In 2018, the World Health Organization (WHO) pledged to eliminate cervical cancer as a public health problem by 2030. The global elimination strategy is built on three pillars: vaccinating 90% of girls against HPV before age 15, screening 70% of women aged 35–45 for cervical cancer, and ensuring treatment for 90% of women diagnosed with the disease [10].
Because the success of these interventions hinges on targeting the most relevant HPV types, it is critical to understand HPV risk classification. HPVs are categorized as either high-risk or low-risk based on their oncogenic potential. Phylogenetic studies have shown that HR-HPV types, including 16, 18, 31, 33, 35, 39, 45, 51, 52, 56, 58, 59, 68, and 73, belong to the closely related Alpha-papillomavirus genus [11]. Among these, HPV types 16 and 18 are the most prevalent worldwide, accounting for approximately 70% of all HPV-related cancer cases globally [12]. The distribution of other HR-HPV types varies across geographic regions [13,14]. Notably, epidemiological data indicate that HR-HPV types 35, 51, 56, and 59, while common globally, are disproportionately more prevalent in Africa compared to other regions [12,15].
Currently, there is no cure for HPV infections. However, six prophylactic vaccines based on the L1 capsid protein are available [16]. The first three globally approved vaccines are Gardasil^®^ (HPV6/11/16/18), Cervarix^®^ (HPV16/18), and Gardasil 9^®^ (HPV6/11/16/18/31/33/45/52/58). In 2022, two additional bivalent vaccines, Cecolin^®^ and Walrinvax^®^, both targeting HPV types 16 and 18, were approved in China [17], and a quadrivalent vaccine, Cervavac^®^ (HPV6/11/16/18), was approved in India [16,18]. All three new vaccines received WHO prequalification in 2024 [19].

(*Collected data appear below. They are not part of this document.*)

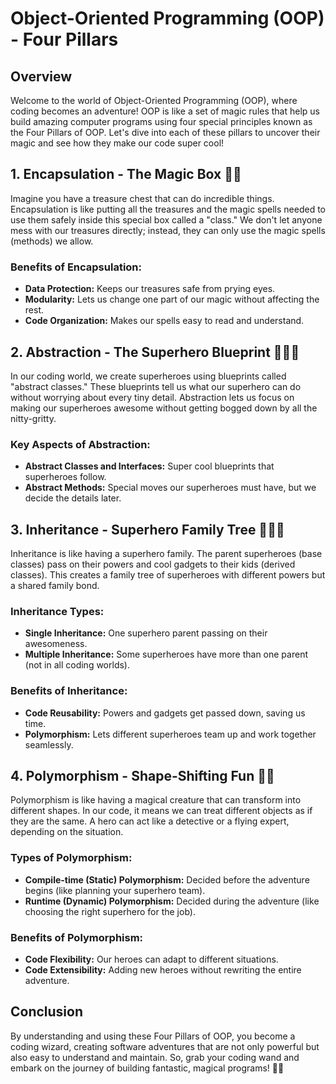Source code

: # Object-Oriented Programming (OOP) - Four Pillars

## Overview
Welcome to the world of Object-Oriented Programming (OOP), where coding becomes an adventure! OOP is like a set of magic rules that help us build amazing computer programs using four special principles known as the Four Pillars of OOP. Let's dive into each of these pillars to uncover their magic and see how they make our code super cool!

## 1. Encapsulation - The Magic Box 🎩✨
Imagine you have a treasure chest that can do incredible things. Encapsulation is like putting all the treasures and the magic spells needed to use them safely inside this special box called a "class." We don't let anyone mess with our treasures directly; instead, they can only use the magic spells (methods) we allow.

### Benefits of Encapsulation:
- **Data Protection:** Keeps our treasures safe from prying eyes.
- **Modularity:** Lets us change one part of our magic without affecting the rest.
- **Code Organization:** Makes our spells easy to read and understand.

## 2. Abstraction - The Superhero Blueprint 🦸‍♀️📜
In our coding world, we create superheroes using blueprints called "abstract classes." These blueprints tell us what our superhero can do without worrying about every tiny detail. Abstraction lets us focus on making our superheroes awesome without getting bogged down by all the nitty-gritty.

### Key Aspects of Abstraction:
- **Abstract Classes and Interfaces:** Super cool blueprints that superheroes follow.
- **Abstract Methods:** Special moves our superheroes must have, but we decide the details later.

## 3. Inheritance - Superhero Family Tree 🌳🦸‍♂️
Inheritance is like having a superhero family. The parent superheroes (base classes) pass on their powers and cool gadgets to their kids (derived classes). This creates a family tree of superheroes with different powers but a shared family bond.

### Inheritance Types:
- **Single Inheritance:** One superhero parent passing on their awesomeness.
- **Multiple Inheritance:** Some superheroes have more than one parent (not in all coding worlds).

### Benefits of Inheritance:
- **Code Reusability:** Powers and gadgets get passed down, saving us time.
- **Polymorphism:** Lets different superheroes team up and work together seamlessly.

## 4. Polymorphism - Shape-Shifting Fun 🦄🔄
Polymorphism is like having a magical creature that can transform into different shapes. In our code, it means we can treat different objects as if they are the same. A hero can act like a detective or a flying expert, depending on the situation.

### Types of Polymorphism:
- **Compile-time (Static) Polymorphism:** Decided before the adventure begins (like planning your superhero team).
- **Runtime (Dynamic) Polymorphism:** Decided during the adventure (like choosing the right superhero for the job).

### Benefits of Polymorphism:
- **Code Flexibility:** Our heroes can adapt to different situations.
- **Code Extensibility:** Adding new heroes without rewriting the entire adventure.

## Conclusion
By understanding and using these Four Pillars of OOP, you become a coding wizard, creating software adventures that are not only powerful but also easy to understand and maintain. So, grab your coding wand and embark on the journey of building fantastic, magical programs! 🚀🔮
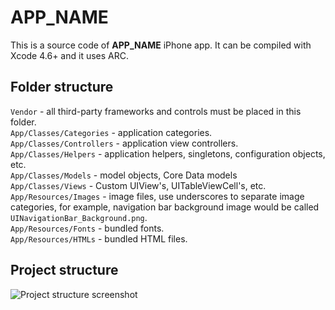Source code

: # __APP_NAME__

This is a source code of __APP_NAME__ iPhone app. It can be compiled with Xcode 4.6+ and it uses ARC.

## Folder structure

`Vendor` - all third-party frameworks and controls must be placed in this folder.<br />
`App/Classes/Categories` - application categories.<br />
`App/Classes/Controllers` - application view controllers.<br />
`App/Classes/Helpers` - application helpers, singletons, configuration objects, etc.<br />
`App/Classes/Models` - model objects, Core Data models<br />
`App/Classes/Views` - Custom UIView's, UITableViewCell's, etc.<br />
`App/Resources/Images` - image files, use underscores to separate image categories, for example, navigation bar background image would be called `UINavigationBar_Background.png`.<br />
`App/Resources/Fonts` - bundled fonts.<br />
`App/Resources/HTMLs` - bundled HTML files.

## Project structure
![Project structure screenshot](https://raw.github.com/romaonthego/Objective-C-Style-Guide/master/SampleApp/Project.png "Project structure screenshot")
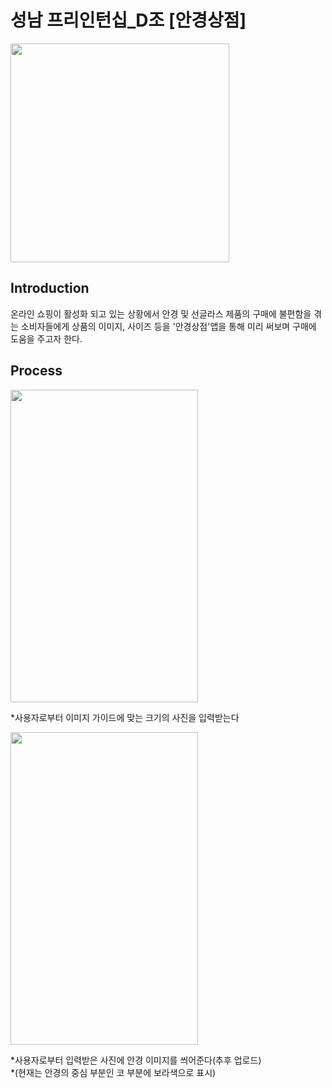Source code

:<h1>성남 프리인턴십_D조 [안경상점]</h1>

<img src="https://user-images.githubusercontent.com/54097961/98356571-1e7a8b80-2067-11eb-838d-575b8ee98c32.jpg" width="350px" height="350px"></img>

<h2>Introduction</h2>
온라인 쇼핑이 활성화 되고 있는 상황에서 안경 및 선글라스 제품의 구매에 불편함을 겪는 소비자들에게 상품의 이미지, 사이즈 등을 '안경상점'앱을 통해 미리 써보며 구매에 도움을 주고자 한다.

<h2>Process</h2>
<img src="https://user-images.githubusercontent.com/54097961/98358051-77e3ba00-2069-11eb-8785-5e601862d9b1.jpg" width="300px" height="500px"></img>

*사용자로부터 이미지 가이드에 맞는 크기의 사진을 입력받는다

<img src="https://user-images.githubusercontent.com/54097961/98358059-7914e700-2069-11eb-9a51-18467222e4c0.png" width="300px" height="500px"></img>

*사용자로부터 입력받은 사진에 안경 이미지를 씌어준다(추후 업로드)   
  *(현재는 안경의 중심 부분인 코 부분에 보라색으로 표시)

Despite widespread global use, concerns remain about vaccine efficacy and coverage in diverse populations. This issue is particularly relevant for African populations, which are among the most genetically diverse in the world [20]. Of the ten most prevalent HR-HPV types among African women, four types, HPV35, 51, 56, and 59, are not covered by current vaccines [12]. This gap underscores the need for region-specific vaccines to reduce the burden of HPV-related cancers in Africa.
Advances in vaccine technology are creating opportunities to explore new candidates and strategies for HPV prevention [21]. Current research and clinical trials are investigating vaccines that target the L2 minor capsid protein and the Early (E) proteins [22]. Among these, the E5, E6, and E7 oncoproteins are of particular interest, as they play critical roles in initiating tumorigenesis and maintaining the malignant state of infected epithelial cells [23,24]. However, the diversity of these proteins may present challenges for vaccine design. Understanding the genetic variations in HR-HPVs is therefore crucial for developing vaccines with broader and more effective coverage. Although various isolated studies have explored HR-HPV genetic diversity worldwide [25,26,27,28,29,30,31,32], a comprehensive, systematic analysis of the genetic variability of multiple HR-HPV types, particularly those highly prevalent in Africa, is still lacking.
To address this gap, the present study analyzed pooled sequence data of six HR-HPV types (16, 18, 35, 51, 56, and 59) to characterize the genetic diversity of the E5, E6, and E7 oncoproteins, as well as the L1 major capsid protein. By comparing African and global sequence data, we aimed to identify Africa-specific variants and assess their potential impact on protein function. These insights are critical for guiding the design of next-generation, region-specific HPV vaccines and improving global vaccine strategies.
2. Results
2.1. Sequence Dataset Composition
A comprehensive search of the NCBI Virus Database yielded a total of 13,860 verified DNA sequences of HR-HPV types 16, 18, 35, 51, 56, and 59 from global and African sources (Figure 1). Of these, 1063 were near-complete (≥80%) genomes, while 12,797 were partial genomes or gene sequences. Globally, HPV16 and HPV18 had the highest representation, with 10,733 and 1063 sequences, respectively, followed closely by HPV35 with 1045 sequences. Within the African dataset, the most frequently represented type was HPV16 (432 sequences), followed by HPV35 (263 sequences) and HPV18 (60 sequences) (Figure 1). In contrast, HPV51, HPV56, and HPV59 were markedly underrepresented in both the global and African datasets. Notably, Oceania contributed sequences exclusively for HPV35. The limited number of sequences for HPV51, HPV56, and HPV59 significantly constrains the ability to make robust comparisons between these types and the more well-represented HR-HPVs.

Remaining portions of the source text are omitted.